Barra fiel der radiointernen Guillotine zum Opfer, nachdem er gezögert hatte, den katholischen Publizisten Antonio Socci von der Liste der Timone-Preisträger beim Timone-Festival von Modena zu streichen, noch bevor dieser sein neuestes Buch „Non ਠFrancesco“ (Er ist nicht Franziskus) veröffentlichte. Der Autor bezweifelt in seinem Buch die Rechtmäßigkeit der Wahl von Papst Franziskus.

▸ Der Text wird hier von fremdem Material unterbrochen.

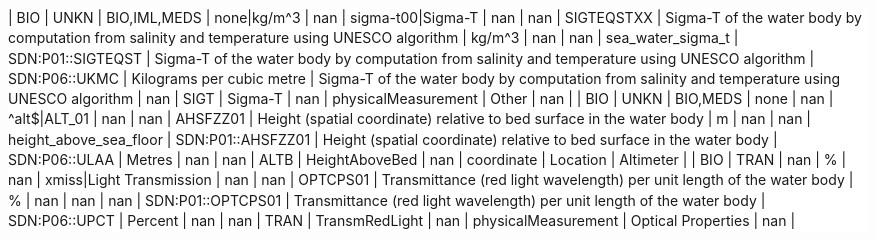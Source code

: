 | BIO          | UNKN     | BIO,IML,MEDS | none|kg/m^3                                                                                      | nan              | sigma-t00|Sigma-T                                                                                           |                  nan | nan                                                  | SIGTEQSTXX       | Sigma-T of the water body by computation from salinity and temperature using UNESCO algorithm                                                                    | kg/m^3                   | nan                                                   | nan     | sea_water_sigma_t                                                                                                                 | SDN:P01::SIGTEQST   | Sigma-T of the water body by computation from salinity and temperature using UNESCO algorithm                                                                    | SDN:P06::UKMC | Kilograms per cubic metre                  | Sigma-T of the water body by computation from salinity and temperature using UNESCO algorithm                                                                                                                                    |          nan | SIGT              | Sigma-T                     | nan                                                                                                          | physicalMeasurement     | Other                            | nan                                |
| BIO          | UNKN     | BIO,MEDS     | none                                                                                             | nan              | ^alt$|ALT_01                                                                                                |                  nan | nan                                                  | AHSFZZ01         | Height (spatial coordinate) relative to bed surface in the water body                                                                                            | m                        | nan                                                   | nan     | height_above_sea_floor                                                                                                            | SDN:P01::AHSFZZ01   | Height (spatial coordinate) relative to bed surface in the water body                                                                                            | SDN:P06::ULAA | Metres                                     | nan                                                                                                                                                                                                                              |          nan | ALTB              | HeightAboveBed              | nan                                                                                                          | coordinate              | Location                         | Altimeter                          |
| BIO          | TRAN     | nan          | %                                                                                                | nan              | xmiss|Light Transmission                                                                                    |                  nan | nan                                                  | OPTCPS01         | Transmittance (red light wavelength) per unit length of the water body                                                                                           | %                        | nan                                                   | nan     | nan                                                                                                                               | SDN:P01::OPTCPS01   | Transmittance (red light wavelength) per unit length of the water body                                                                                           | SDN:P06::UPCT | Percent                                    | nan                                                                                                                                                                                                                              |          nan | TRAN              | TransmRedLight              | nan                                                                                                          | physicalMeasurement     | Optical Properties               | nan                                |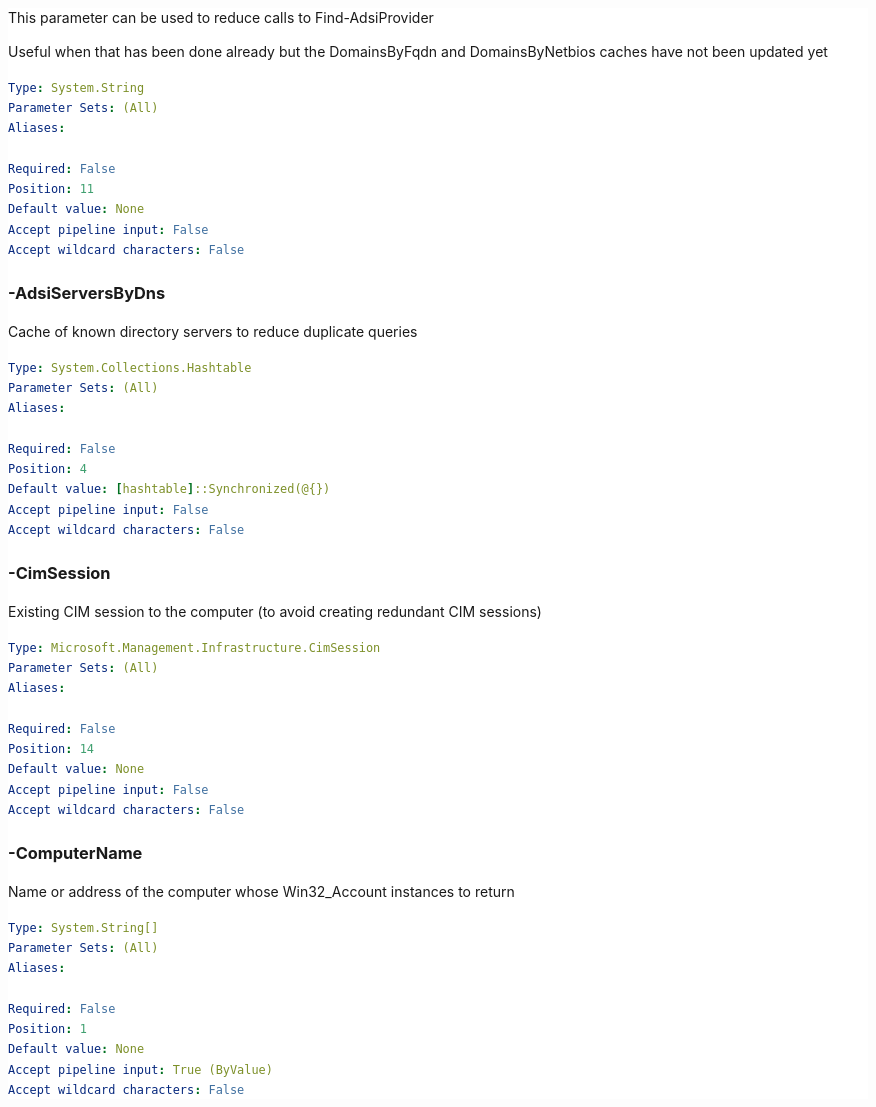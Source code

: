 This parameter can be used to reduce calls to Find-AdsiProvider

Useful when that has been done already but the DomainsByFqdn and DomainsByNetbios caches have not been updated yet

```yaml
Type: System.String
Parameter Sets: (All)
Aliases:

Required: False
Position: 11
Default value: None
Accept pipeline input: False
Accept wildcard characters: False
```

### -AdsiServersByDns
Cache of known directory servers to reduce duplicate queries

```yaml
Type: System.Collections.Hashtable
Parameter Sets: (All)
Aliases:

Required: False
Position: 4
Default value: [hashtable]::Synchronized(@{})
Accept pipeline input: False
Accept wildcard characters: False
```

### -CimSession
Existing CIM session to the computer (to avoid creating redundant CIM sessions)

```yaml
Type: Microsoft.Management.Infrastructure.CimSession
Parameter Sets: (All)
Aliases:

Required: False
Position: 14
Default value: None
Accept pipeline input: False
Accept wildcard characters: False
```

### -ComputerName
Name or address of the computer whose Win32_Account instances to return

```yaml
Type: System.String[]
Parameter Sets: (All)
Aliases:

Required: False
Position: 1
Default value: None
Accept pipeline input: True (ByValue)
Accept wildcard characters: False
```
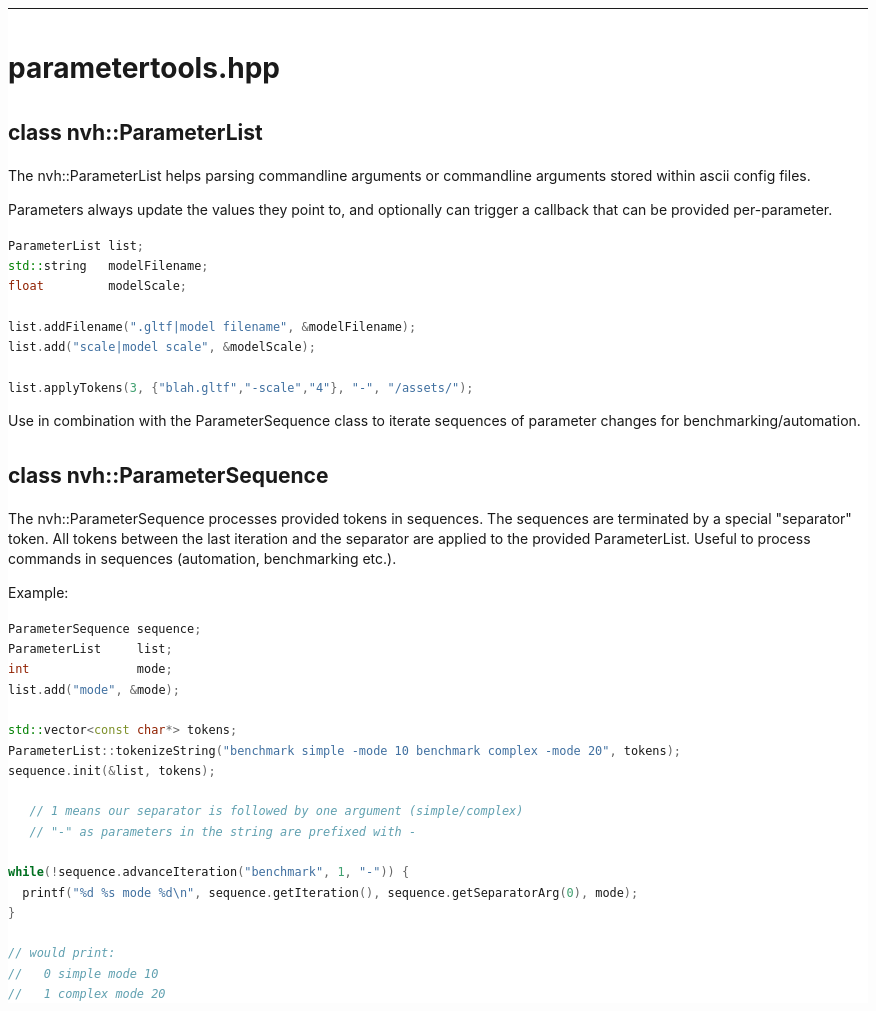 

_____

# parametertools.hpp

<a name="parametertoolshpp"></a>
## class nvh::ParameterList

The nvh::ParameterList helps parsing commandline arguments
or commandline arguments stored within ascii config files.

Parameters always update the values they point to, and optionally
can trigger a callback that can be provided per-parameter.

``` c++
ParameterList list;
std::string   modelFilename;
float         modelScale;

list.addFilename(".gltf|model filename", &modelFilename);
list.add("scale|model scale", &modelScale);

list.applyTokens(3, {"blah.gltf","-scale","4"}, "-", "/assets/");
```

Use in combination with the ParameterSequence class to iterate
sequences of parameter changes for benchmarking/automation.



## class nvh::ParameterSequence

The nvh::ParameterSequence processes provided tokens in sequences.
The sequences are terminated by a special "separator" token.
All tokens between the last iteration and the separator are applied
to the provided ParameterList.
Useful to process commands in sequences (automation, benchmarking etc.).

Example:

``` c++
ParameterSequence sequence;
ParameterList     list;
int               mode;
list.add("mode", &mode);

std::vector<const char*> tokens;
ParameterList::tokenizeString("benchmark simple -mode 10 benchmark complex -mode 20", tokens);
sequence.init(&list, tokens);

   // 1 means our separator is followed by one argument (simple/complex)
   // "-" as parameters in the string are prefixed with -

while(!sequence.advanceIteration("benchmark", 1, "-")) {
  printf("%d %s mode %d\n", sequence.getIteration(), sequence.getSeparatorArg(0), mode);
}

// would print:
//   0 simple mode 10
//   1 complex mode 20
```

Socci sollte in Modena für seine publizistische Tätigkeit ausgezeichnet werden. Padre Livio hatte schon vor Drucklegung vom Inhalt des neuen Socci-Buches Kenntnis erhalten und Barra mit einer E‑Mail aufgefordert, den Publizisten aus Siena und Rektor der Journalistenschule von Perugia aus dem Festivalprogramm des Timone zu streichen. Il Timone und Radio Maria sind voneinander völlig unabhängige Einrichtungen.
Wegen zögerlicher Säuberung nun selbst gesäubert
Barra strich Socci tatsächlich vom Programm, allerdings mit einigem Zögern und Bedenken. Diese zögerliche Säuberung mißfiel den Verantwortlichen von Radio Maria und zog nun ihrerseits die Säuberung Barras aus dem Radio nach sich, wie Riscossa Cristiana den Hergang rekonstruierte. Daß Radio Maria die Darstellung nicht beanstandet, ist als Bestätigung zu werten, daß es sich um eine glaubwürdige Rekonstruktion handelt.
Nur am Rande sei erwähnt, daß neben dem inzwischen verstorbenen Mario Palmaro, neben Alessandro Gnocchi, Roberto de Mattei und Gianpaolo Barra, auch Antonio Socci zu den Mitarbeitern von Radio Maria gehörte. Sie alle wurden, obwohl sie in ihren Sendungen die Glaubenswahrheit verteidigten, in anderem Zusammenhang aber begründete Kritik an Papst Franziskus übten, aus dem Sender entfernt. Eine Form von Papolatrie, die „Papsttreue“ mit der Verehrung einer bestimmten Person verwechselt.
Bezogen die anderen Gesäuberten ihre Kritik auf konkrete Aussagen und Handlungen des regierenden Papstes, geht Socci allerdings darüber hinaus und stellt die Wahl des Papstes selbst in Frage. Eine Haltung, die innerkirchlich fast durchgehend in ihrer Begründung als zu dürftig abgelehnt wird. Socci wurden eine Reihe von objektiven Fehlern nachgewiesen, die zeigen, daß er die Fakten zur Stützung seiner Thesen nicht nur gewagt interpretiert, sondern teils ignoriert, teils umgebogen hat.
Ungeachtet dessen wütet mit der Entfernung von Gianpaolo Barra bei Radio Maria Italien weiterhin die Guillotine. „Eine Praxis, die sich wenig für einen Sender eignet, der sich „eine christliche Stimme in deinem Haus“ nennt“, so Riscossa Cristiana.
Zur sogenannnten Weltfamilie von Radio Maria, dem Dachverband aller Radio Maria-Sender gehören im deutschen Sprachraum Radio Horeb, Radio Maria Österreich, Radio Maria Südtirol und Radio Maria Deutschschweiz. Alle Sender sind in ihrer Programmgestaltung unabhängig.